• What is expected:
Your task is to copy every line of the records below that contains "push".

:: Data

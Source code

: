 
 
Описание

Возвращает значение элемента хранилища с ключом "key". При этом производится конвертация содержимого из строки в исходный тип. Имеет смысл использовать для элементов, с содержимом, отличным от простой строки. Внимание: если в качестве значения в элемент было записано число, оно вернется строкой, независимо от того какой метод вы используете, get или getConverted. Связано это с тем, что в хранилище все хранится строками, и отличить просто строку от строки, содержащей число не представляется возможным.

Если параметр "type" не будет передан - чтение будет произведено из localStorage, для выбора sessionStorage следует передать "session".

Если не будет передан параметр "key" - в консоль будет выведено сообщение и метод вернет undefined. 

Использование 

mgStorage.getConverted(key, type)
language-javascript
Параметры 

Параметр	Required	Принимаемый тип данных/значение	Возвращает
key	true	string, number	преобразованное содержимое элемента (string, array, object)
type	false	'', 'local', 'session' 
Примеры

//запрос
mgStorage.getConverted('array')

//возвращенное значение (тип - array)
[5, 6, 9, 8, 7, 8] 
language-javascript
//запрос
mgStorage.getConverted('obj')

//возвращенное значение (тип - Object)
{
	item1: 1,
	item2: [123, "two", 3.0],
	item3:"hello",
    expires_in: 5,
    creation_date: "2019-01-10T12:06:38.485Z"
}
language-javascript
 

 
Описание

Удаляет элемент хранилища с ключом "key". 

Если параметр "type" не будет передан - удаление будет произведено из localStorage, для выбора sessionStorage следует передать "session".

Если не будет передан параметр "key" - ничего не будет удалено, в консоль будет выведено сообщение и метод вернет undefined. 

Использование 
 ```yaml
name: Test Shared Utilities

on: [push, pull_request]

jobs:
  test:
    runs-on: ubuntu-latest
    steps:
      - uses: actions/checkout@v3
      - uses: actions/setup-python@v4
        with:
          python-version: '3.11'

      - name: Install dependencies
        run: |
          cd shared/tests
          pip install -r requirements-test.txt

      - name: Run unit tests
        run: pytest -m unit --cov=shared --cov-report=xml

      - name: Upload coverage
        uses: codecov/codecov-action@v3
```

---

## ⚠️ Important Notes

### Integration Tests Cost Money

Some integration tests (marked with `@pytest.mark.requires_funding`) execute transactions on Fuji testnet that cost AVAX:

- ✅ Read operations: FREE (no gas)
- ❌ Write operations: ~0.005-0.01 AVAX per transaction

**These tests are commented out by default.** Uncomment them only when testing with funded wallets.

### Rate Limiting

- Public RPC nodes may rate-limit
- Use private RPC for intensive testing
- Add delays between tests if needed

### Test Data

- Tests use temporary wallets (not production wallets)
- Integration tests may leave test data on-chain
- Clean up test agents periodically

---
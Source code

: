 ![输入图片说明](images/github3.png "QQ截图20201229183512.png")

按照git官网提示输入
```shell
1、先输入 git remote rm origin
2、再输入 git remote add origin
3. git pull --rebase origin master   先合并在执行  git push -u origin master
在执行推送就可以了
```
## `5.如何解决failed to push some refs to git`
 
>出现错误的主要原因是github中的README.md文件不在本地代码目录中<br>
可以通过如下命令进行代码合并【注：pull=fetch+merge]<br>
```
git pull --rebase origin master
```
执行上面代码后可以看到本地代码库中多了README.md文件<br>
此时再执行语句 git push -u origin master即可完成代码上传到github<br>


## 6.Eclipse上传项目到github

::::

• Written answer:
on: [push, pull_request]
3. git pull --rebase origin master   先合并在执行  git push -u origin master
## `5.如何解决failed to push some refs to git`
此时再执行语句 git push -u origin master即可完成代码上传到github<br>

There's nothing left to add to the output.